And DSM. What was that saying? A negawatt is worth than a megawatt or something? A peak negawatt is likely very valuable.
Yes, provided that we've got "peak" defined correctly. Too often historic usage is enshrined in time-of-service rates; as the Duck Curve shows, many of those historical "peak" hours will probably have
negative energy prices in the future. The real value will be in reducing the sharp run-up in consumption at sunset.
There's an awkward temporal line-up of California, too: sunset occurs at nearly the same minute across most of the coast, where most of the people live. E.g., today sunset is at 4:48 in San Diego, 4:50 in LA, and 4:58 in Oakland. By contrast, in the eastern/mid-Atlantic/mid-west markets, we have much more east-west diversity in the solar resource.

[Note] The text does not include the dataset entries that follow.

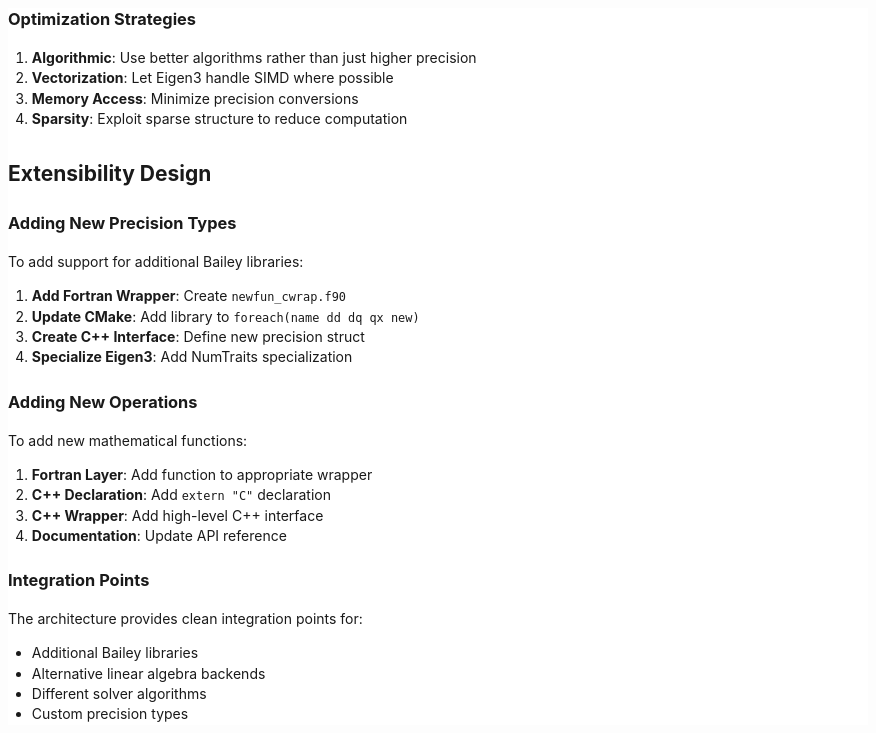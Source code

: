 ### Optimization Strategies

1. **Algorithmic**: Use better algorithms rather than just higher precision
2. **Vectorization**: Let Eigen3 handle SIMD where possible
3. **Memory Access**: Minimize precision conversions
4. **Sparsity**: Exploit sparse structure to reduce computation

## Extensibility Design

### Adding New Precision Types

To add support for additional Bailey libraries:

1. **Add Fortran Wrapper**: Create `newfun_cwrap.f90`
2. **Update CMake**: Add library to `foreach(name dd dq qx new)`
3. **Create C++ Interface**: Define new precision struct
4. **Specialize Eigen3**: Add NumTraits specialization

### Adding New Operations

To add new mathematical functions:

1. **Fortran Layer**: Add function to appropriate wrapper
2. **C++ Declaration**: Add `extern "C"` declaration
3. **C++ Wrapper**: Add high-level C++ interface
4. **Documentation**: Update API reference

### Integration Points

The architecture provides clean integration points for:
- Additional Bailey libraries
- Alternative linear algebra backends
- Different solver algorithms
- Custom precision types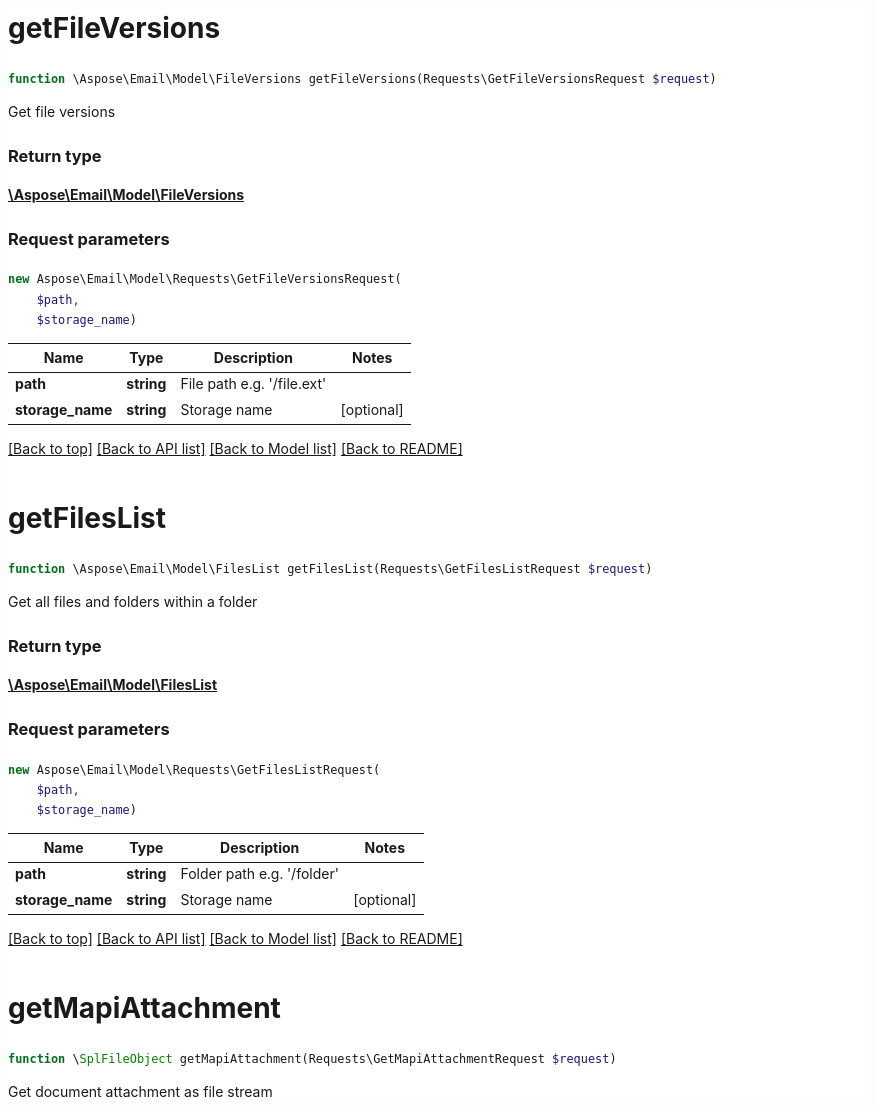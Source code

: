 # **getFileVersions**
```php
function \Aspose\Email\Model\FileVersions getFileVersions(Requests\GetFileVersionsRequest $request)
```
Get file versions

### Return type

[**\Aspose\Email\Model\FileVersions**](FileVersions.md)

### Request parameters
```php
new Aspose\Email\Model\Requests\GetFileVersionsRequest(
    $path,
    $storage_name)
```


Name | Type | Description  | Notes
------------- | ------------- | ------------- | -------------
 **path** | **string**| File path e.g. &#39;/file.ext&#39; |
 **storage_name** | **string**| Storage name | [optional]

[[Back to top]](#) [[Back to API list]](README.md#documentation-for-api-endpoints) [[Back to Model list]](README.md#documentation-for-models) [[Back to README]](README.md)

# **getFilesList**
```php
function \Aspose\Email\Model\FilesList getFilesList(Requests\GetFilesListRequest $request)
```
Get all files and folders within a folder

### Return type

[**\Aspose\Email\Model\FilesList**](FilesList.md)

### Request parameters
```php
new Aspose\Email\Model\Requests\GetFilesListRequest(
    $path,
    $storage_name)
```


Name | Type | Description  | Notes
------------- | ------------- | ------------- | -------------
 **path** | **string**| Folder path e.g. &#39;/folder&#39; |
 **storage_name** | **string**| Storage name | [optional]

[[Back to top]](#) [[Back to API list]](README.md#documentation-for-api-endpoints) [[Back to Model list]](README.md#documentation-for-models) [[Back to README]](README.md)

# **getMapiAttachment**
```php
function \SplFileObject getMapiAttachment(Requests\GetMapiAttachmentRequest $request)
```
Get document attachment as file stream
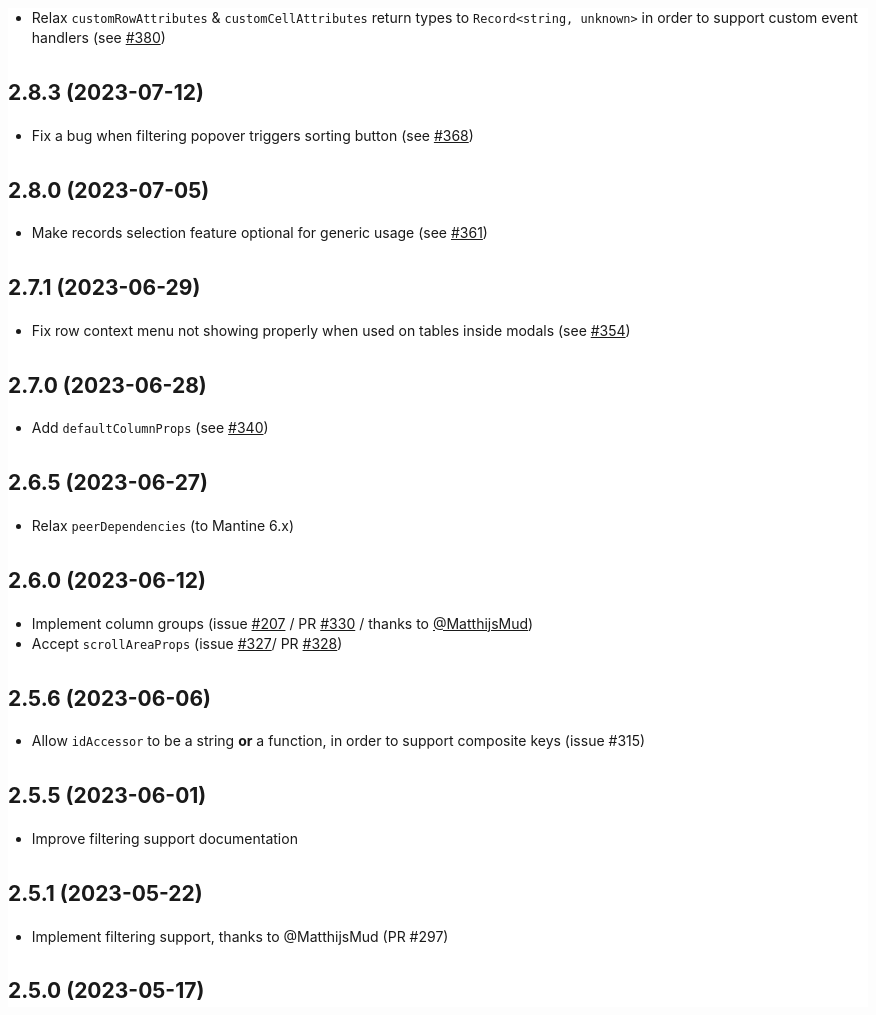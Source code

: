- Relax `customRowAttributes` & `customCellAttributes` return types to `Record<string, unknown>` in order to support custom event handlers (see [#380](https://github.com/icflorescu/mantine-datatable/discussions/380))

## 2.8.3 (2023-07-12)

- Fix a bug when filtering popover triggers sorting button (see [#368](https://github.com/icflorescu/mantine-datatable/issues/368))

## 2.8.0 (2023-07-05)

- Make records selection feature optional for generic usage (see [#361](https://github.com/icflorescu/mantine-datatable/issues/361))

## 2.7.1 (2023-06-29)

- Fix row context menu not showing properly when used on tables inside modals (see [#354](https://github.com/icflorescu/mantine-datatable/issues/354))

## 2.7.0 (2023-06-28)

- Add `defaultColumnProps` (see [#340](https://github.com/icflorescu/mantine-datatable/issues/340))

## 2.6.5 (2023-06-27)

- Relax `peerDependencies` (to Mantine 6.x)

## 2.6.0 (2023-06-12)

- Implement column groups (issue [#207](https://github.com/icflorescu/mantine-datatable/issues/207) / PR [#330](https://github.com/icflorescu/mantine-datatable/pull/330) / thanks to [@MatthijsMud](https://github.com/MatthijsMud))
- Accept `scrollAreaProps` (issue [#327](https://github.com/icflorescu/mantine-datatable/issues/327)/ PR [#328](https://github.com/icflorescu/mantine-datatable/issues/327))

## 2.5.6 (2023-06-06)

- Allow `idAccessor` to be a string **or** a function, in order to support composite keys (issue #315)

## 2.5.5 (2023-06-01)

- Improve filtering support documentation

## 2.5.1 (2023-05-22)

- Implement filtering support, thanks to @MatthijsMud (PR #297)

## 2.5.0 (2023-05-17)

This talk of "negawatts" really underscores how poorly we price power. If consumers simply paid the current, 5-minute or hourly, price of power, and generators were simply paid that price, then everything would line up neatly. Instead we have "big" generators (>=10MW) seeing that real-time price, but retail tariffs burying it, both for purchases and injections.

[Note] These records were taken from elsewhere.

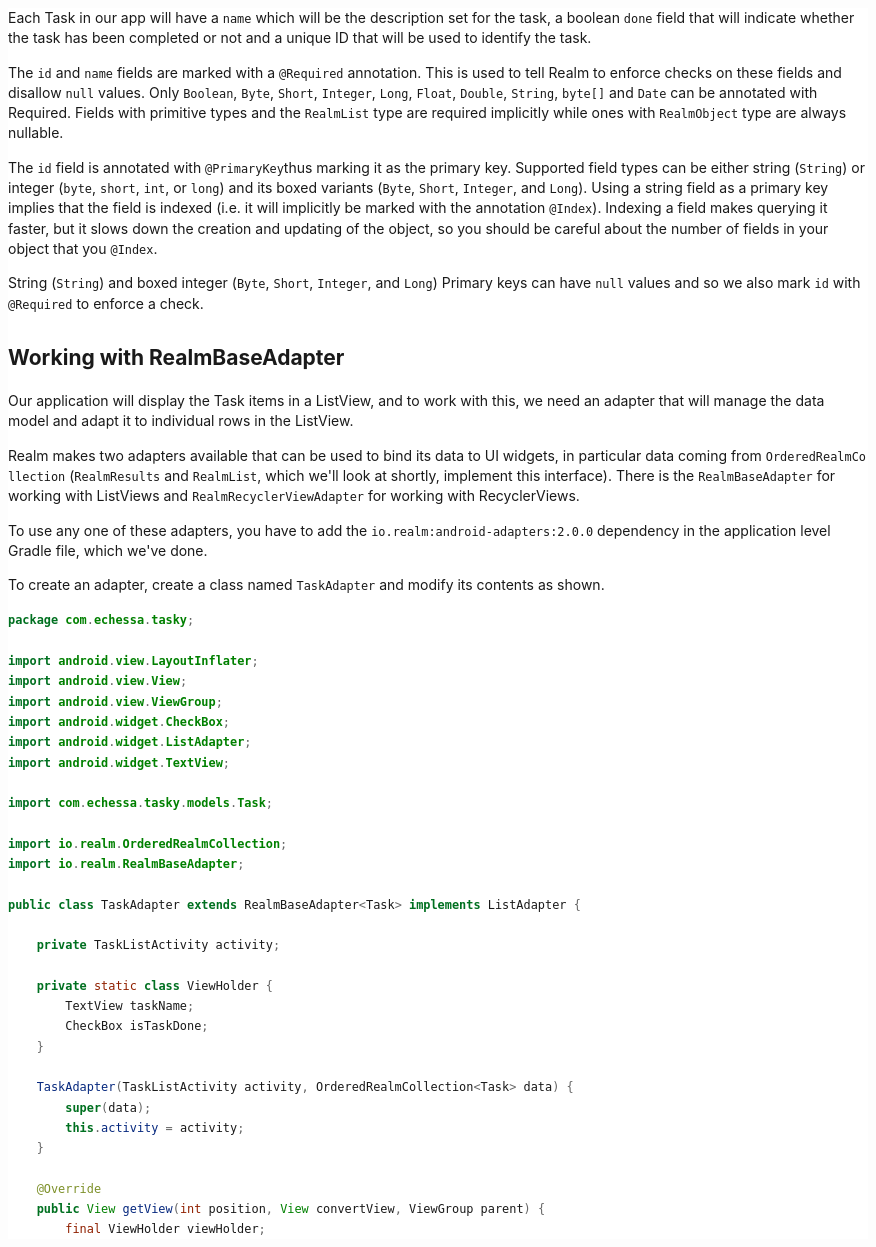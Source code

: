 Each Task in our app will have a `name` which will be the description set for the task, a boolean `done` field that will indicate whether the task has been completed or not and a unique ID that will be used to identify the task.

The `id` and `name` fields are marked with a `@Required` annotation. This is used to tell Realm to enforce checks on these fields and disallow `null` values. Only `Boolean`, `Byte`, `Short`, `Integer`, `Long`, `Float`, `Double`, `String`, `byte[]` and `Date` can be annotated with Required. Fields with primitive types and the `RealmList` type are required implicitly while ones with `RealmObject` type are always nullable.

The `id` field is annotated with `@PrimaryKey`thus marking it as the primary key. Supported field types can be either string (`String`) or integer (`byte`, `short`, `int`, or `long`) and its boxed variants (`Byte`, `Short`, `Integer`, and `Long`). Using a string field as a primary key implies that the field is indexed (i.e. it will implicitly be marked with the annotation `@Index`). Indexing a field makes querying it faster, but it slows down the creation and updating of the object, so you should be careful about the number of fields in your object that you `@Index`.

String (`String`) and boxed integer (`Byte`, `Short`, `Integer`, and `Long`) Primary keys can have `null` values and so we also mark `id` with `@Required` to enforce a check.

## Working with RealmBaseAdapter

Our application will display the Task items in a ListView, and to work with this, we need an adapter that will manage the data model and adapt it to individual rows in the ListView.

Realm makes two adapters available that can be used to bind its data to UI widgets, in particular data coming from `OrderedRealmCollection` (`RealmResults` and `RealmList`, which we'll look at shortly, implement this interface). There is the `RealmBaseAdapter` for working with ListViews and `RealmRecyclerViewAdapter` for working with RecyclerViews.

To use any one of these adapters, you have to add the `io.realm:android-adapters:2.0.0` dependency in the application level Gradle file, which we've done.

To create an adapter, create a class named `TaskAdapter` and modify its contents as shown.

```java
package com.echessa.tasky;

import android.view.LayoutInflater;
import android.view.View;
import android.view.ViewGroup;
import android.widget.CheckBox;
import android.widget.ListAdapter;
import android.widget.TextView;

import com.echessa.tasky.models.Task;

import io.realm.OrderedRealmCollection;
import io.realm.RealmBaseAdapter;

public class TaskAdapter extends RealmBaseAdapter<Task> implements ListAdapter {

    private TaskListActivity activity;

    private static class ViewHolder {
        TextView taskName;
        CheckBox isTaskDone;
    }

    TaskAdapter(TaskListActivity activity, OrderedRealmCollection<Task> data) {
        super(data);
        this.activity = activity;
    }

    @Override
    public View getView(int position, View convertView, ViewGroup parent) {
        final ViewHolder viewHolder;
```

And, I've managed to wander far from the nuke question. I'll offer this on that subject: nuclear plants see the actual prices in the market, based on actual scarcity or surplus. Rooftop solar doesn't. If rooftop solar did, my guess is that the economics would be much less attractive than it is today. Still better than building a nuke, but certainly not enough to trigger shutting down an existing, well-functioning nuke.